April 18, 2010

Easter III (C)

This was now the third time Jesus was revealed to his disciples after being raised from the dead. – John 21: 14



Three is one of those symbolic numbers meaning “just right,” just right to make something complete. As in those Jesuit-Dominican-Franciscan jokes, or an Irishman-an Italian-a Jew jokes, there are always three because three is just right for the tension. Two is not enough & four is too much. It has nothing to do with a unit of measurement; it’s a cryptic, symbolic sign that has everything to do with making just the right point.

The passion-death-resurrection story of Jesus has a right point to make & so it uses three all the time. Jesus returns to His prayer in the Garden of Gethsemane three times. He takes three apostles with him on the mount of Transfiguration. Peter denies Him three times. Three are crucified together on Calvary . The threes of these stories are just sufficient to get our attention & emphasize the depth of what is going on.

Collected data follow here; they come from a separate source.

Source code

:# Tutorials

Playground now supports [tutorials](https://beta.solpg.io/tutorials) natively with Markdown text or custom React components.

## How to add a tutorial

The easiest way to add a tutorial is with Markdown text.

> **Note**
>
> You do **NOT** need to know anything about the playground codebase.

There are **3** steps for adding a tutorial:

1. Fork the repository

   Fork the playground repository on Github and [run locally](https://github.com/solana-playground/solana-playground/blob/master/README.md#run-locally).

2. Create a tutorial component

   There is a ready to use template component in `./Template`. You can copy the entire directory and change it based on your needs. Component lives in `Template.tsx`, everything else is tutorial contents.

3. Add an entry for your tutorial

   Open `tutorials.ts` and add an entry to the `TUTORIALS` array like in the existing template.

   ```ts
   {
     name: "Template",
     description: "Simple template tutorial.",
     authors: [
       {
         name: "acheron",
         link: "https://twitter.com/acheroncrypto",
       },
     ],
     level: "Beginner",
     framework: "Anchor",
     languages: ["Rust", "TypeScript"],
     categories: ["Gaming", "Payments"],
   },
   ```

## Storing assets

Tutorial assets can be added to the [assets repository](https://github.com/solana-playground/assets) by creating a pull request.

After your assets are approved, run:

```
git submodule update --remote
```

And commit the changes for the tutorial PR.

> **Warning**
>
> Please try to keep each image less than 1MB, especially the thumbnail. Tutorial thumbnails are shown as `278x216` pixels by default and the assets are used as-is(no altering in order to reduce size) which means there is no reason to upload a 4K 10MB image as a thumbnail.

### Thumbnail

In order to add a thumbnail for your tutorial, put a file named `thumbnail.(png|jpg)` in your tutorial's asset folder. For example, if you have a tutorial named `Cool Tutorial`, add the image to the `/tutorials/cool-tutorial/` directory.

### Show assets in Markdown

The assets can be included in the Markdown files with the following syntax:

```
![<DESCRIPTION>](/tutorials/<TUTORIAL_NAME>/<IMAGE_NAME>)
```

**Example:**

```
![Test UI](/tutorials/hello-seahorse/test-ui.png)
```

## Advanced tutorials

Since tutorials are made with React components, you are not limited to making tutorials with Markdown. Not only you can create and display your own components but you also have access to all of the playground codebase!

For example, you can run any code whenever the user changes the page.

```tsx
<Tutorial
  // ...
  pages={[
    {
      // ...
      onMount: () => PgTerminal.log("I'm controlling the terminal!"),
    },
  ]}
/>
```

After His resurrection Jesus appears three times in the guise of a gardener, a housebreaker & a chef. All three appearances coincide with the threefold-times of grief, discouragement & hunger. He appears to Mary Magdalene who is so full of grief that she thinks Jesus is the gardener. He breaks through the locked doors to the discouraged apostles listlessly wondering where to go from there. Finally, in today’s Gospel He appears on the shoreline as a chef with food for the apostles who were trying to go back to their former lives, but their hearts aren’t in it. They were hungry for something more.

The three appearances are just enough to make the point: Jesus has been raised up & will ever be there to counter those three things: grief, discouragement & spiritual hunger.

First, grief. Pick any tragedy beyond words such as earthquakes, school shootings, the 9/11 attack. Notice how those who relentlessly work at removing any mention of God or religion from the public square fall silent & threaten no lawsuit as every publicly elected official, anchors & commentators on television, openly & ceaselessly promise prayers to the affected, implicitly acknowledging a God to be prayed to.

Some things are too large for the human mind to understand or for prejudice to challenge. Stunned before such massive evil beyond any rational explanation, we instinctively & humbly fall to our knees. We are like Mary Magdalene at the tomb, full of questions & tears. We have to trust that somehow the one who told Mary not to weep over her loss is not unmindful of our loss, our tears, our shock. It is in grief time that Jesus makes His appearance in many mysterious ways.

Discouragement. The disciples in the upper room were completely empty, numb, discouraged. Could Jesus not have prevented His own death? Did He lie to them? Where was He when they needed Him most? We always ask these questions in time of tragedy. Like the disciples, we’re behind the impenetrable doors of doubt & fear, asking what’s happening to us as a nation. But Jesus penetrated those doors & uttered His one word of hope :shalom, peace. He breathes into us His Spirit & lets us know that pain & death are not the last words & that we now abide with a Spirit who will not abandon us. Just as He spoke peace to them then, He does so to us now.

Hunger. On the road to Emmaus the two hungry disciples recognized Jesus in the breaking of bread. On the shoreline, Jesus is calmly setting up a cookout for them, for He knew they were hungry. For what? Not just food, but for answers, for meaning. Life is not, & cannot be, about endless consumption, conceit & competition. We do not live on bread alone, even with 75 varieties to choose from. We are hungry for relationships that do not exploit, friendships that do not betray, & a God who is willing to make all things new again, even out of senseless tragedies.

Our Lord’s cookout is not an answer but a reassurance, i.e., His life, teaching, death & resurrection are nourishment even, maybe especially, in times of tragedy. This is a Gospel made for today, highlighting three fundamental human emotions – grief, discouragement, hunger. It is also a Gospel of three appearances – do not weep, shalom, come & eat. Three words, just right for these troubled times. AMEN!